* ASSIGNMENT:
In the entries below, find the line containing "Dopo aver servito" and the line containing "Era completamente diverso". Copy those two lines and everything between them exactly, and only that.

* RECORDS SHOWN:

**********

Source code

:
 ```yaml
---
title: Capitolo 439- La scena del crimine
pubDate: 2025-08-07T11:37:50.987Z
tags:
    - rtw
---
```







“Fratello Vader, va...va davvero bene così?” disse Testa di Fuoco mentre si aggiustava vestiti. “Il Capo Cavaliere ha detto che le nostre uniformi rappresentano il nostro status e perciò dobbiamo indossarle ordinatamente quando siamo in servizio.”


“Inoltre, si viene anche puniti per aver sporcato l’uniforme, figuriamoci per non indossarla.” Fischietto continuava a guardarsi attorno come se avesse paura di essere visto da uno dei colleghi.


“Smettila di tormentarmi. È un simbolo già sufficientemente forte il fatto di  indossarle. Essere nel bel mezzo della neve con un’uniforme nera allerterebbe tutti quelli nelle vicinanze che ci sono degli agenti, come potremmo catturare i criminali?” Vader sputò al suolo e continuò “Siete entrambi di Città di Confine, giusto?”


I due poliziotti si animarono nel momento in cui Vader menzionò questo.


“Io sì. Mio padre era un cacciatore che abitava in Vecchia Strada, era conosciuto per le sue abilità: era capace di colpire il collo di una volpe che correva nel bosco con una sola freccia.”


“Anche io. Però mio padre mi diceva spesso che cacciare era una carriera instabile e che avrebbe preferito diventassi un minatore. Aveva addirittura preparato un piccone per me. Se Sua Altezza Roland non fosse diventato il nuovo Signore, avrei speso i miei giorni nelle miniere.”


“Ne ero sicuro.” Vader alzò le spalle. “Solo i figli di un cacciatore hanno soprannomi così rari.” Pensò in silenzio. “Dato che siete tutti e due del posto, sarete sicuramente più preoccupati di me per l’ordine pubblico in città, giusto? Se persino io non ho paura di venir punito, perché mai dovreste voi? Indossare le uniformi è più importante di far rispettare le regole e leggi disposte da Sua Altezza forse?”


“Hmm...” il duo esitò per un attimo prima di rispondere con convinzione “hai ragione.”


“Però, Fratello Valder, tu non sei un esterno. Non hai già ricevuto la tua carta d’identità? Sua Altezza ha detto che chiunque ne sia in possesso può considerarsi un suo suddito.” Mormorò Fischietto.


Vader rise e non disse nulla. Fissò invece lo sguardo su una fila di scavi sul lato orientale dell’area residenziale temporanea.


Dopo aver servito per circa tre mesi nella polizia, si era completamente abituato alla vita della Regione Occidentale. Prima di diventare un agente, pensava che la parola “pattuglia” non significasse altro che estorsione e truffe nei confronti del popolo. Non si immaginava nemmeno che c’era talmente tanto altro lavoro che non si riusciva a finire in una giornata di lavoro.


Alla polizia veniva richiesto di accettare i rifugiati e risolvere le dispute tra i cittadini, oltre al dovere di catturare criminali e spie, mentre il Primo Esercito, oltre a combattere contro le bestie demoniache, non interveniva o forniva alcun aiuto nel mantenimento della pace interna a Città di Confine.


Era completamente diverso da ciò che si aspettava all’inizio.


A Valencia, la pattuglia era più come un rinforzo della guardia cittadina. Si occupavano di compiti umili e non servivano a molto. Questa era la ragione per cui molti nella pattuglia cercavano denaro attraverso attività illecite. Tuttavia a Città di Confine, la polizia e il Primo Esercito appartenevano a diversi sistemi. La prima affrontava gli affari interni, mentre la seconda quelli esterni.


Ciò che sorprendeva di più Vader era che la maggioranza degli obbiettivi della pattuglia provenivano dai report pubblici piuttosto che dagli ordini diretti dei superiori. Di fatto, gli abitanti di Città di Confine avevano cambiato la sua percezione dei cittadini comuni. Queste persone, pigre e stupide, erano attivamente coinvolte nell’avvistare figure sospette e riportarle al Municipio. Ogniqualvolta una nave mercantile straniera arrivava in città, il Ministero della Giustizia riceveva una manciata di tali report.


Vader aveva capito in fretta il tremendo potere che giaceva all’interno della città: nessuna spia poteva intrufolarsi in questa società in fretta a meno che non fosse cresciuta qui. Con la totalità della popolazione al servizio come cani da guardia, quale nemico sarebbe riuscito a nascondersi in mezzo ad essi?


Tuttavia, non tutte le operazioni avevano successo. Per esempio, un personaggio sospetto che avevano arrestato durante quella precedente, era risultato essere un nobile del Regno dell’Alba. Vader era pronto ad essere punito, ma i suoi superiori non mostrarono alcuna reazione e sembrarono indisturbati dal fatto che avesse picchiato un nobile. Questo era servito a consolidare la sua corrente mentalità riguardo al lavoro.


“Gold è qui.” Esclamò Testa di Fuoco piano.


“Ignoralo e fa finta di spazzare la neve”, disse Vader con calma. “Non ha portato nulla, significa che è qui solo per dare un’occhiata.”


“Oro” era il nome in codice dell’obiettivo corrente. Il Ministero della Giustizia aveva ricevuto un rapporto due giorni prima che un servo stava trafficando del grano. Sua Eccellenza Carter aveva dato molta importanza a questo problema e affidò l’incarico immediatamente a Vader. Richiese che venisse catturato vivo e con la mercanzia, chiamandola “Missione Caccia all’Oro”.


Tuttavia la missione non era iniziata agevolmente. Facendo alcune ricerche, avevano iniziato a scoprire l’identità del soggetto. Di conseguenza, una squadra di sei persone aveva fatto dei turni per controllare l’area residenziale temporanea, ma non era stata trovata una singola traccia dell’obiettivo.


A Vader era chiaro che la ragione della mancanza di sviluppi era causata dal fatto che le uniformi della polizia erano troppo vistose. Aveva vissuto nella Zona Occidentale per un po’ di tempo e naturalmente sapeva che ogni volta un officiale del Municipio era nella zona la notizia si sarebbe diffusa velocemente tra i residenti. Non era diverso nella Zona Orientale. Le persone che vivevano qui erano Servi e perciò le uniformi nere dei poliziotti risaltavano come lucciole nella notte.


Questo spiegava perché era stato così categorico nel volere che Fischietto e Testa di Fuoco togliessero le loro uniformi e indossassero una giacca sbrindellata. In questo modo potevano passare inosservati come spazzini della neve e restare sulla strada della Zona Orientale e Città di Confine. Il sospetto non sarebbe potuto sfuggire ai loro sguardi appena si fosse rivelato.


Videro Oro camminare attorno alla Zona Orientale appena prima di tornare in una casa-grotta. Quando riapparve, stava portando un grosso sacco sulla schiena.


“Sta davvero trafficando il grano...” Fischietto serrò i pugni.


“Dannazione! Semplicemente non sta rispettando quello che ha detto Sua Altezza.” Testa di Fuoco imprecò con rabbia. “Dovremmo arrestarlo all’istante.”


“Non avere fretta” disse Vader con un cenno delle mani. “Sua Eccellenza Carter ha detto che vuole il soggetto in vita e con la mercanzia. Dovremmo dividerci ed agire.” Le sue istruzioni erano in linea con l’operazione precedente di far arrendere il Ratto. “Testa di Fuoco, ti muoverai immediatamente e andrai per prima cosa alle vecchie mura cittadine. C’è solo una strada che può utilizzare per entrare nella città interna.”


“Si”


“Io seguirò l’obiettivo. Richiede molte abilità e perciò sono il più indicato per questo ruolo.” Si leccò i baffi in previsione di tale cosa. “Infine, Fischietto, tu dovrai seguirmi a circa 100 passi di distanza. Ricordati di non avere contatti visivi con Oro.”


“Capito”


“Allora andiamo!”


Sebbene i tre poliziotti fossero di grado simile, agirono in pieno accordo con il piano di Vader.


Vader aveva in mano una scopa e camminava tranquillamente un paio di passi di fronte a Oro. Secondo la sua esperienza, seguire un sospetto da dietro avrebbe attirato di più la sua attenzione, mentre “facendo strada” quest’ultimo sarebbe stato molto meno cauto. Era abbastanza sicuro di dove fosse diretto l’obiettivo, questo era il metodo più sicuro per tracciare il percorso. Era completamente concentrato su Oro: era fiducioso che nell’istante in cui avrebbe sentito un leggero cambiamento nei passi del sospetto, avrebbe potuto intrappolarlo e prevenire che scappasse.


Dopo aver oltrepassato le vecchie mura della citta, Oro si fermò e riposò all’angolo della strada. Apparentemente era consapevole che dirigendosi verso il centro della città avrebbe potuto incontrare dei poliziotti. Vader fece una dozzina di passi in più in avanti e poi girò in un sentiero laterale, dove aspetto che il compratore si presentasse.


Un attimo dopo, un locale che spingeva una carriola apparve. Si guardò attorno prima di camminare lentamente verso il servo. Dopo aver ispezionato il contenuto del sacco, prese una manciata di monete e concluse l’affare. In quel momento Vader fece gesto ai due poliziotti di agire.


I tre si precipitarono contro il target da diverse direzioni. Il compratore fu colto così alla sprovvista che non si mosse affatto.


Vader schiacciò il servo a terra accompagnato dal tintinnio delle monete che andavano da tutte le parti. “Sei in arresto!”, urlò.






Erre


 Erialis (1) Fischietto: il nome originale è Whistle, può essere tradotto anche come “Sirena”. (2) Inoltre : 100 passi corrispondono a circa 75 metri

**********

* SOLUTION:
Dopo aver servito per circa tre mesi nella polizia, si era completamente abituato alla vita della Regione Occidentale. Prima di diventare un agente, pensava che la parola “pattuglia” non significasse altro che estorsione e truffe nei confronti del popolo. Non si immaginava nemmeno che c’era talmente tanto altro lavoro che non si riusciva a finire in una giornata di lavoro.


Alla polizia veniva richiesto di accettare i rifugiati e risolvere le dispute tra i cittadini, oltre al dovere di catturare criminali e spie, mentre il Primo Esercito, oltre a combattere contro le bestie demoniache, non interveniva o forniva alcun aiuto nel mantenimento della pace interna a Città di Confine.


Era completamente diverso da ciò che si aspettava all’inizio.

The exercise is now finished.